ABD’deki Zarrab davasını değerlendiren Davutoğlu, "Uluslararası hukuka saygılıyız ve gereğini her zaman yaptık. İran'a yönelik ambargo söz konusu olduğunda her zaman süreçlerin içerisinde olduk ve hiç ikiyüzlü tavır içinde olmadık. Amerika'nın tek taraflı ambargosuna uymadık uyamayız. O zaman da söyledik şimdi de söylüyoruz, kıyamete kadar da söyleyeceğiz" diye konuştu.

'KİMSE TÜRKİYE'Yİ YEDEĞİNE ALAMAZ'

Dışişleri bakanı olduğu dönemde Tahran'a gidip bir günde 17 saat aralıksız müzakere ettiklerini ifade eden Davutoğlu, sözlerini şöyle sürdürdü:

"O zaman biz bu çabaları yaparken bizi batı karşıtlığıyla suçlayanlar şimdi küstahça itham etmeye kalkarlar. Gece gündüz. Oturduğumuz sandalyeden 17 saat kalkmadık. İran'a yönelik ambargoyu kaldıracak anlaşmayı sağlamak istedik. ‘Türkiye'nin çıkarı önemlidir' dedik ve Türkiye-İran-Brezilya anlaşmasını imzaladık. O gün bize karşı çıkanlar şimdi neredeler? Bu anlaşma kabul görmedi. Eğer o gün anlaşma kabul görseydi bugün bu yaşananlar olmayacaktı. İran bizim komşumuzdur. Kimse Türkiye'nin İran'la veya herhangi bir komşu ülkeyle olan ilişkileri mahkeme konusu yapamaz. Bu bizim izzetimizin bir gereğidir kendi egemenliğimizi ve bağımsızlığımızı savunmak. Hangi küresel güç olursa olsun kimse Türkiye'yi yedeğine alamaz. Türkiye'yi kendi politikalarının parçası haline getiremez."

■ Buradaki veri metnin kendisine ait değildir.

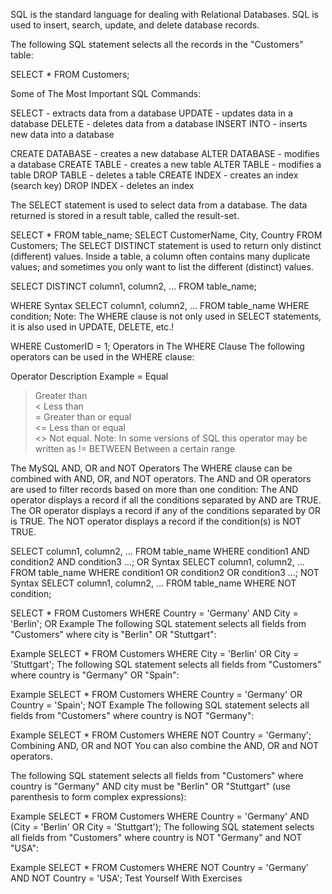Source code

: SQL is the standard language for dealing with Relational Databases.
SQL is used to insert, search, update, and delete database records.

The following SQL statement selects all the records in the "Customers" table:

SELECT * FROM Customers;

Some of The Most Important SQL Commands:

SELECT - extracts data from a database
UPDATE - updates data in a database
DELETE - deletes data from a database
INSERT INTO - inserts new data into a database

CREATE DATABASE - creates a new database
ALTER DATABASE - modifies a database
CREATE TABLE - creates a new table
ALTER TABLE - modifies a table
DROP TABLE - deletes a table
CREATE INDEX - creates an index (search key)
DROP INDEX - deletes an index

The SELECT statement is used to select data from a database.
The data returned is stored in a result table, called the result-set.

SELECT * FROM table_name;
SELECT CustomerName, City, Country FROM Customers;
The SELECT DISTINCT statement is used to return only distinct (different) values.
Inside a table, a column often contains many duplicate values; and sometimes you only want to list the different (distinct) values.

SELECT DISTINCT column1, column2, ...
FROM table_name;

WHERE Syntax
SELECT column1, column2, ...
FROM table_name
WHERE condition;
Note: The WHERE clause is not only used in SELECT statements, it is also used in UPDATE, DELETE, etc.!

WHERE CustomerID = 1;
Operators in The WHERE Clause
The following operators can be used in the WHERE clause:

Operator	Description	Example
=	Equal	
>	Greater than	
<	Less than	
>=	Greater than or equal	
<=	Less than or equal	
<>	Not equal. Note: In some versions of SQL this operator may be written as !=	
BETWEEN	Between a certain range	

The MySQL AND, OR and NOT Operators
The WHERE clause can be combined with AND, OR, and NOT operators.
The AND and OR operators are used to filter records based on more than one condition:
The AND operator displays a record if all the conditions separated by AND are TRUE.
The OR operator displays a record if any of the conditions separated by OR is TRUE.
The NOT operator displays a record if the condition(s) is NOT TRUE.

SELECT column1, column2, ...
FROM table_name
WHERE condition1 AND condition2 AND condition3 ...;
OR Syntax
SELECT column1, column2, ...
FROM table_name
WHERE condition1 OR condition2 OR condition3 ...;
NOT Syntax
SELECT column1, column2, ...
FROM table_name
WHERE NOT condition;

SELECT * FROM Customers
WHERE Country = 'Germany' AND City = 'Berlin';
OR Example
The following SQL statement selects all fields from "Customers" where city is "Berlin" OR "Stuttgart":

Example
SELECT * FROM Customers
WHERE City = 'Berlin' OR City = 'Stuttgart';
The following SQL statement selects all fields from "Customers" where country is "Germany" OR "Spain":

Example
SELECT * FROM Customers
WHERE Country = 'Germany' OR Country = 'Spain';
NOT Example
The following SQL statement selects all fields from "Customers" where country is NOT "Germany":

Example
SELECT * FROM Customers
WHERE NOT Country = 'Germany';
Combining AND, OR and NOT
You can also combine the AND, OR and NOT operators.

The following SQL statement selects all fields from "Customers" where country is "Germany" AND city must be "Berlin" OR "Stuttgart" (use parenthesis to form complex expressions):

Example
SELECT * FROM Customers
WHERE Country = 'Germany' AND (City = 'Berlin' OR City = 'Stuttgart');
The following SQL statement selects all fields from "Customers" where country is NOT "Germany" and NOT "USA":

Example
SELECT * FROM Customers
WHERE NOT Country = 'Germany' AND NOT Country = 'USA';
Test Yourself With Exercises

Devletimizin izzeti ve itibarı anlamında yapılan her komplo karşısında dimdik dururken adaleti ve ahlakı hakim kılmak zorundayız. Devletimiz ateş çemberi içinden geçerken her birimiz bu ülkeyi bu ateş çemberinden nasıl çıkarırız diye düşünürken Rıza Sarraf başta olmak üzere bu ateş çemberindeki ülkenin düştüğü zor şartlarda kim kendi çıkarını düşünmüşse, kim servetini artırmayı planlamışsa, kim rüşvet almışsa, kim haksız kazanç peşinde olmuş ve elde etmişse onlardan da hesap sorulmalıdır. Biz buradayız. Bu ateş çemberin içinden geçerek geldik. Mücadele yürütürken eğer Türkiye'de yanlış bazı işler olmuşsa bu yanlışın hesap verilme makamı da New York değil Ankara'dır, Türkiye Cumhuriyeti mahkemeleridir. Bu anlamda İran'a da dost bir ülke olarak düşen görev de budur"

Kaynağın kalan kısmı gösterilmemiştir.